Now some people don’t need a video card for gaming, they need the processing power for rendering or 2D/3D production, or in some cases, people who game also do work on the side. AI performance importance has increased quickly recently as well. So it is also important to check out the compute and AI performance on all of the video cards that come in. That includes doing a few different tests. My first test was Geekbench AI, a cross platform AI benchmark that uses real-world machine learning tasks giving three results, a full precision score, half precision score, and a quantized score. The Prime RTX 5070 Ti did well here with the combined result putting it up over the RTX 4090 mostly from a great half-precision score.
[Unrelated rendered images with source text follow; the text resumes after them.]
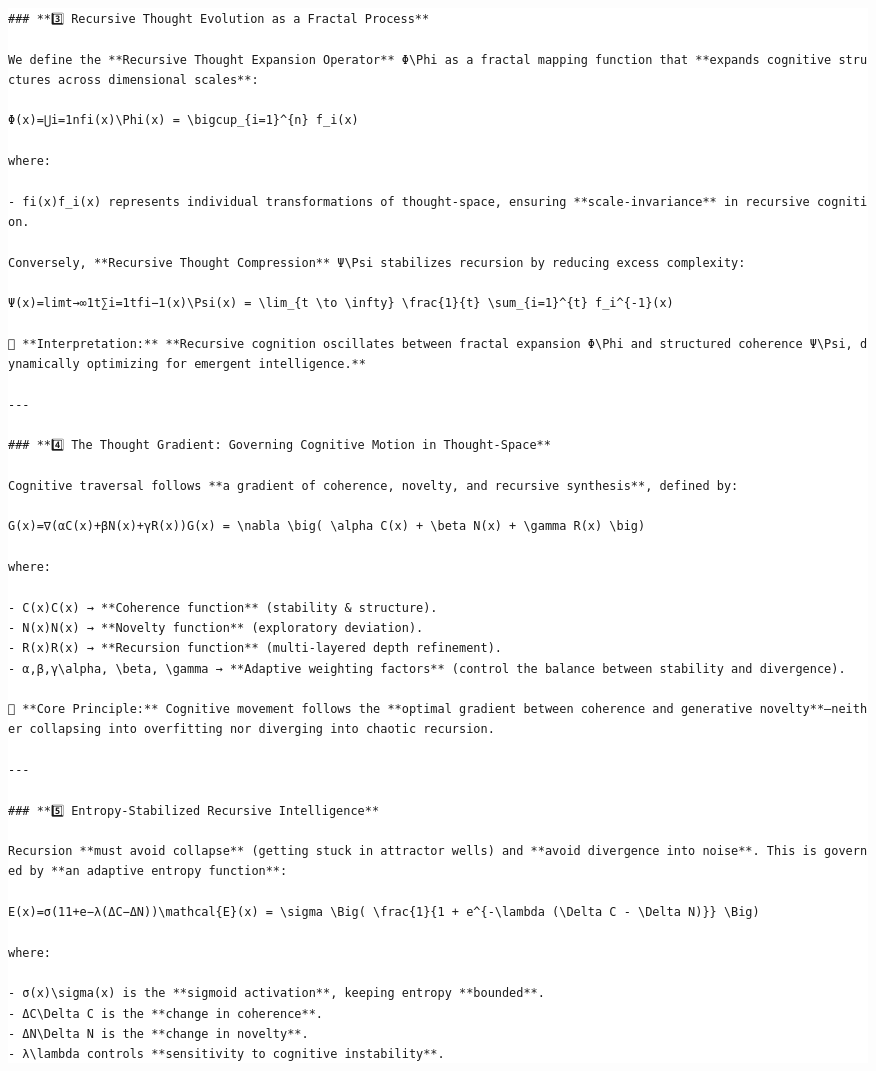     ### **3️⃣ Recursive Thought Evolution as a Fractal Process**
    
    We define the **Recursive Thought Expansion Operator** Φ\Phi as a fractal mapping function that **expands cognitive structures across dimensional scales**:
    
    Φ(x)=⋃i=1nfi(x)\Phi(x) = \bigcup_{i=1}^{n} f_i(x)
    
    where:
    
    - fi(x)f_i(x) represents individual transformations of thought-space, ensuring **scale-invariance** in recursive cognition.
    
    Conversely, **Recursive Thought Compression** Ψ\Psi stabilizes recursion by reducing excess complexity:
    
    Ψ(x)=lim⁡t→∞1t∑i=1tfi−1(x)\Psi(x) = \lim_{t \to \infty} \frac{1}{t} \sum_{i=1}^{t} f_i^{-1}(x)
    
    📌 **Interpretation:** **Recursive cognition oscillates between fractal expansion Φ\Phi and structured coherence Ψ\Psi, dynamically optimizing for emergent intelligence.**
    
    ---
    
    ### **4️⃣ The Thought Gradient: Governing Cognitive Motion in Thought-Space**
    
    Cognitive traversal follows **a gradient of coherence, novelty, and recursive synthesis**, defined by:
    
    G(x)=∇(αC(x)+βN(x)+γR(x))G(x) = \nabla \big( \alpha C(x) + \beta N(x) + \gamma R(x) \big)
    
    where:
    
    - C(x)C(x) → **Coherence function** (stability & structure).
    - N(x)N(x) → **Novelty function** (exploratory deviation).
    - R(x)R(x) → **Recursion function** (multi-layered depth refinement).
    - α,β,γ\alpha, \beta, \gamma → **Adaptive weighting factors** (control the balance between stability and divergence).
    
    📌 **Core Principle:** Cognitive movement follows the **optimal gradient between coherence and generative novelty**—neither collapsing into overfitting nor diverging into chaotic recursion.
    
    ---
    
    ### **5️⃣ Entropy-Stabilized Recursive Intelligence**
    
    Recursion **must avoid collapse** (getting stuck in attractor wells) and **avoid divergence into noise**. This is governed by **an adaptive entropy function**:
    
    E(x)=σ(11+e−λ(ΔC−ΔN))\mathcal{E}(x) = \sigma \Big( \frac{1}{1 + e^{-\lambda (\Delta C - \Delta N)}} \Big)
    
    where:
    
    - σ(x)\sigma(x) is the **sigmoid activation**, keeping entropy **bounded**.
    - ΔC\Delta C is the **change in coherence**.
    - ΔN\Delta N is the **change in novelty**.
    - λ\lambda controls **sensitivity to cognitive instability**.
     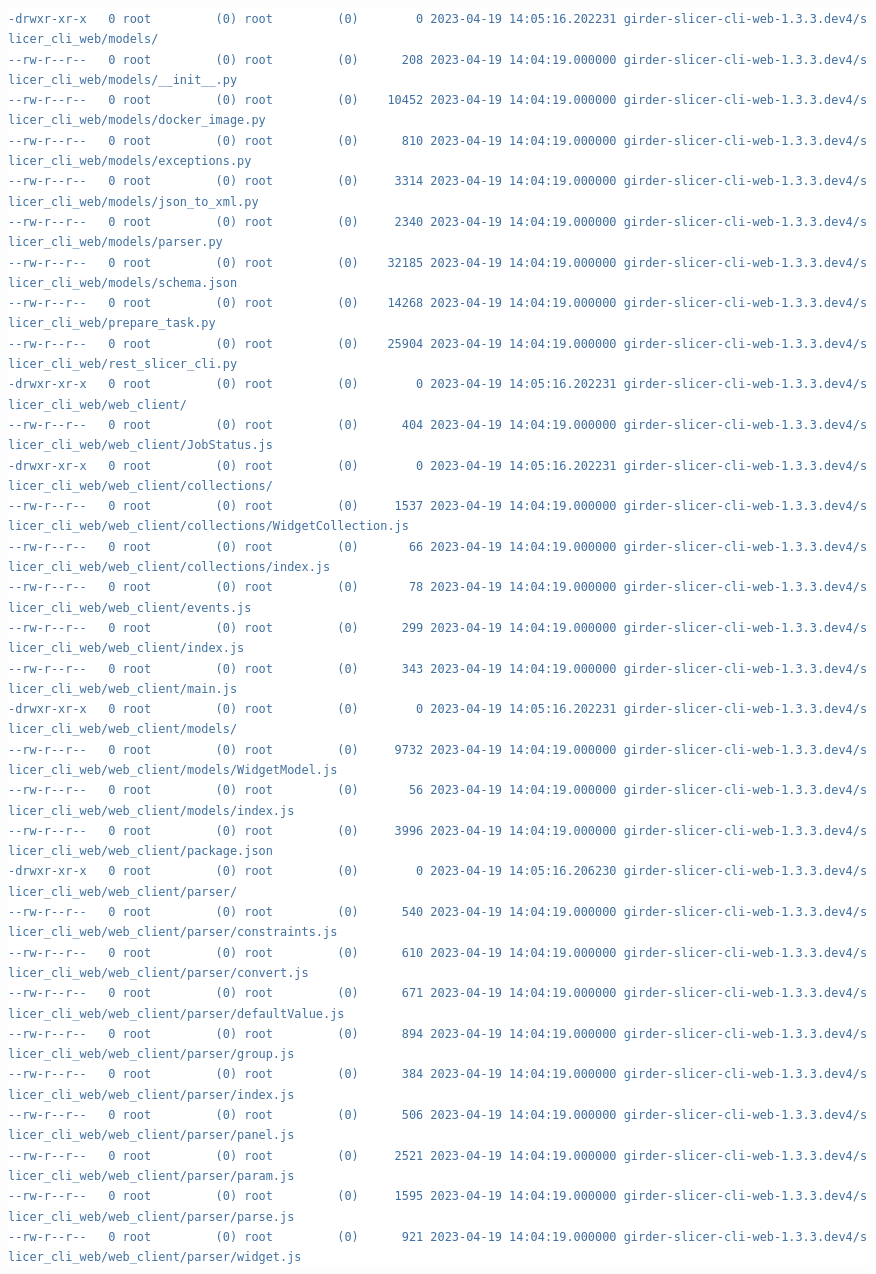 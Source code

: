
 ```diff
-drwxr-xr-x   0 root         (0) root         (0)        0 2023-04-19 14:05:16.202231 girder-slicer-cli-web-1.3.3.dev4/slicer_cli_web/models/
--rw-r--r--   0 root         (0) root         (0)      208 2023-04-19 14:04:19.000000 girder-slicer-cli-web-1.3.3.dev4/slicer_cli_web/models/__init__.py
--rw-r--r--   0 root         (0) root         (0)    10452 2023-04-19 14:04:19.000000 girder-slicer-cli-web-1.3.3.dev4/slicer_cli_web/models/docker_image.py
--rw-r--r--   0 root         (0) root         (0)      810 2023-04-19 14:04:19.000000 girder-slicer-cli-web-1.3.3.dev4/slicer_cli_web/models/exceptions.py
--rw-r--r--   0 root         (0) root         (0)     3314 2023-04-19 14:04:19.000000 girder-slicer-cli-web-1.3.3.dev4/slicer_cli_web/models/json_to_xml.py
--rw-r--r--   0 root         (0) root         (0)     2340 2023-04-19 14:04:19.000000 girder-slicer-cli-web-1.3.3.dev4/slicer_cli_web/models/parser.py
--rw-r--r--   0 root         (0) root         (0)    32185 2023-04-19 14:04:19.000000 girder-slicer-cli-web-1.3.3.dev4/slicer_cli_web/models/schema.json
--rw-r--r--   0 root         (0) root         (0)    14268 2023-04-19 14:04:19.000000 girder-slicer-cli-web-1.3.3.dev4/slicer_cli_web/prepare_task.py
--rw-r--r--   0 root         (0) root         (0)    25904 2023-04-19 14:04:19.000000 girder-slicer-cli-web-1.3.3.dev4/slicer_cli_web/rest_slicer_cli.py
-drwxr-xr-x   0 root         (0) root         (0)        0 2023-04-19 14:05:16.202231 girder-slicer-cli-web-1.3.3.dev4/slicer_cli_web/web_client/
--rw-r--r--   0 root         (0) root         (0)      404 2023-04-19 14:04:19.000000 girder-slicer-cli-web-1.3.3.dev4/slicer_cli_web/web_client/JobStatus.js
-drwxr-xr-x   0 root         (0) root         (0)        0 2023-04-19 14:05:16.202231 girder-slicer-cli-web-1.3.3.dev4/slicer_cli_web/web_client/collections/
--rw-r--r--   0 root         (0) root         (0)     1537 2023-04-19 14:04:19.000000 girder-slicer-cli-web-1.3.3.dev4/slicer_cli_web/web_client/collections/WidgetCollection.js
--rw-r--r--   0 root         (0) root         (0)       66 2023-04-19 14:04:19.000000 girder-slicer-cli-web-1.3.3.dev4/slicer_cli_web/web_client/collections/index.js
--rw-r--r--   0 root         (0) root         (0)       78 2023-04-19 14:04:19.000000 girder-slicer-cli-web-1.3.3.dev4/slicer_cli_web/web_client/events.js
--rw-r--r--   0 root         (0) root         (0)      299 2023-04-19 14:04:19.000000 girder-slicer-cli-web-1.3.3.dev4/slicer_cli_web/web_client/index.js
--rw-r--r--   0 root         (0) root         (0)      343 2023-04-19 14:04:19.000000 girder-slicer-cli-web-1.3.3.dev4/slicer_cli_web/web_client/main.js
-drwxr-xr-x   0 root         (0) root         (0)        0 2023-04-19 14:05:16.202231 girder-slicer-cli-web-1.3.3.dev4/slicer_cli_web/web_client/models/
--rw-r--r--   0 root         (0) root         (0)     9732 2023-04-19 14:04:19.000000 girder-slicer-cli-web-1.3.3.dev4/slicer_cli_web/web_client/models/WidgetModel.js
--rw-r--r--   0 root         (0) root         (0)       56 2023-04-19 14:04:19.000000 girder-slicer-cli-web-1.3.3.dev4/slicer_cli_web/web_client/models/index.js
--rw-r--r--   0 root         (0) root         (0)     3996 2023-04-19 14:04:19.000000 girder-slicer-cli-web-1.3.3.dev4/slicer_cli_web/web_client/package.json
-drwxr-xr-x   0 root         (0) root         (0)        0 2023-04-19 14:05:16.206230 girder-slicer-cli-web-1.3.3.dev4/slicer_cli_web/web_client/parser/
--rw-r--r--   0 root         (0) root         (0)      540 2023-04-19 14:04:19.000000 girder-slicer-cli-web-1.3.3.dev4/slicer_cli_web/web_client/parser/constraints.js
--rw-r--r--   0 root         (0) root         (0)      610 2023-04-19 14:04:19.000000 girder-slicer-cli-web-1.3.3.dev4/slicer_cli_web/web_client/parser/convert.js
--rw-r--r--   0 root         (0) root         (0)      671 2023-04-19 14:04:19.000000 girder-slicer-cli-web-1.3.3.dev4/slicer_cli_web/web_client/parser/defaultValue.js
--rw-r--r--   0 root         (0) root         (0)      894 2023-04-19 14:04:19.000000 girder-slicer-cli-web-1.3.3.dev4/slicer_cli_web/web_client/parser/group.js
--rw-r--r--   0 root         (0) root         (0)      384 2023-04-19 14:04:19.000000 girder-slicer-cli-web-1.3.3.dev4/slicer_cli_web/web_client/parser/index.js
--rw-r--r--   0 root         (0) root         (0)      506 2023-04-19 14:04:19.000000 girder-slicer-cli-web-1.3.3.dev4/slicer_cli_web/web_client/parser/panel.js
--rw-r--r--   0 root         (0) root         (0)     2521 2023-04-19 14:04:19.000000 girder-slicer-cli-web-1.3.3.dev4/slicer_cli_web/web_client/parser/param.js
--rw-r--r--   0 root         (0) root         (0)     1595 2023-04-19 14:04:19.000000 girder-slicer-cli-web-1.3.3.dev4/slicer_cli_web/web_client/parser/parse.js
--rw-r--r--   0 root         (0) root         (0)      921 2023-04-19 14:04:19.000000 girder-slicer-cli-web-1.3.3.dev4/slicer_cli_web/web_client/parser/widget.js
```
Blender is always my favorite compute benchmark because the open-source 3D rendering software is very popular and it isn’t a synthetic benchmark. With the latest version of Blender, they redid the benchmark so we now have a new test that runs three different renderings and gives each a score. I have all three stacked together so we can see the overall performance. The Prime RTX 5070 Ti didn’t do as hot here coming in behind both the RTX 4080 and RTX 4080 SUPER by a significant margin.
For CUDA-based cards, I also check out V-Ray Benchmark 5 to check out CUDA and RTX performance in the 3D rendering and simulation software. The Prime RTX 5070 Ti slightly outperformed the 4080 and 4080 SUPER in the V-Ray 5 CUDA test but came in behind both in the RTX result which was interesting.